A large part of Jack Diamond’s extensive research on all things West was focused on the logging industry in the Ranges, he gathered images from every source available to him over the long years of his dedicated work on the history of Auckland’s West.

The images here are a tiny selection from Jack’s huge collection of photographs.

Ref: Photographer unknown. Giant kauri tree, Nihotupu, 52 feet circumference. 1890s. Auckland Libraries Heritage Collections, JTD-08F-05174.

Giant kauri trees were always special enough to be photographed, well before digital or even old-fashioned film cameras were invented, when equipment was quite large and processing the images was quite a task! The tree in this photo is just under 16 metres in circumference. Three men are sitting on top of part of the root system, which is above the ground, of the large mature tree in the Nihotupu bush of the Waitākere Ranges.

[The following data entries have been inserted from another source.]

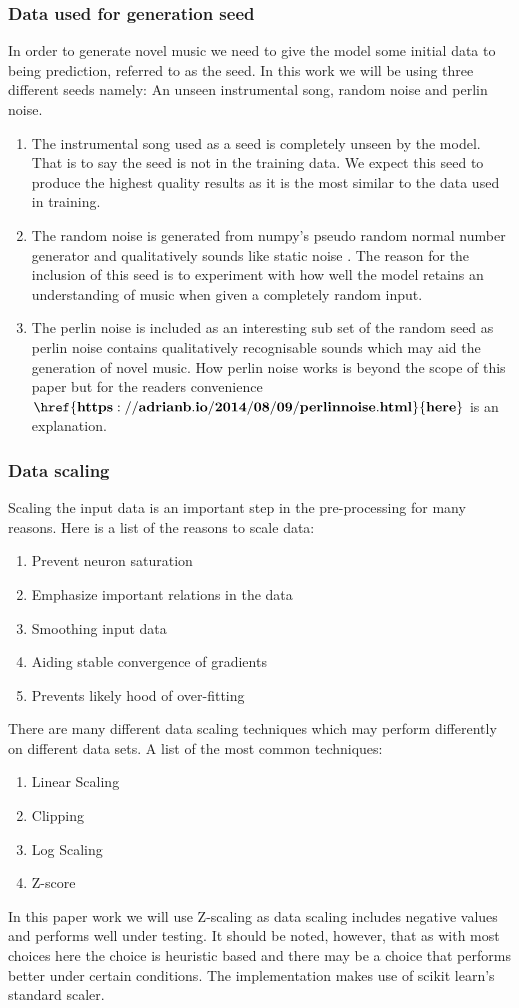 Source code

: \documentclass{article}
\begin{document}
\subsubsection{Data used for generation seed}
In order to generate novel music we need to give the model some initial data to being prediction, referred to as the seed. In this work we will be using three different seeds namely: An unseen instrumental song, random noise and perlin noise.
\begin{enumerate}
\item The instrumental song used as a seed is completely unseen by the model. That is to say the seed is not in the training data. We expect this seed to produce the highest quality results as it is the most similar to the data used in training.
\item The random noise is generated from numpy's pseudo random normal number generator and qualitatively sounds like static noise \cite{harris2020array}. The reason for the inclusion of this seed is to experiment with how well the model retains an understanding of music when given a completely random input.
\item The perlin noise is included as an interesting sub set of the random seed as perlin noise contains qualitatively recognisable sounds which may aid the generation of novel music. How perlin noise works is beyond the scope of this paper but for the readers convenience $\mathbf{\href{https://adrianb.io/2014/08/09/perlinnoise.html}{here}}$ is an explanation.
\end{enumerate}

\pagebreak

\subsubsection{Data scaling}
Scaling the input data is an important step in the pre-processing for many reasons. Here is a list of the reasons to scale data:
\begin{enumerate}
\item Prevent neuron saturation
\item Emphasize important relations in the data
\item Smoothing input data 
\item Aiding stable convergence of gradients
\item Prevents likely hood of over-fitting
\end{enumerate}
There are many different data scaling techniques which may perform differently on different data sets. A list of the most common techniques:
\begin{enumerate}
\item Linear Scaling
\item Clipping 
\item Log Scaling
\item Z-score
\end{enumerate}
In this paper work we will use Z-scaling as data scaling includes negative values and performs well under testing. It should be noted, however, that as with most choices here the choice is heuristic based and there may be a choice that performs better under certain conditions. The implementation makes use of scikit learn's standard scaler\cite{scikit-learn}.
\end{document}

Ref: Charles Thomas Spearpoint. Kauri log and workers in Mander and Bradley's bush. 1898. Auckland Libraries Heritage Collections,  JTD-08D-05589-1.

Can you imagine how much hard labour it took for this group of bush workers from Mander and Bradley's Mill to load this enormous kauri log onto the bogie on the mill tramway?

The photo was taken in the Nihotupu valley, in the late 1800s. There were no cranes or bulldozers, or helicopters. A big traction engine may have been used to haul the log out. It must have been quite a feat to get it to this point.

Ref: Photographer unknown. Pit sawing in the bush up Huia Stream. 1922. Auckland Libraries Heritage Collections, JTD-07D-00329.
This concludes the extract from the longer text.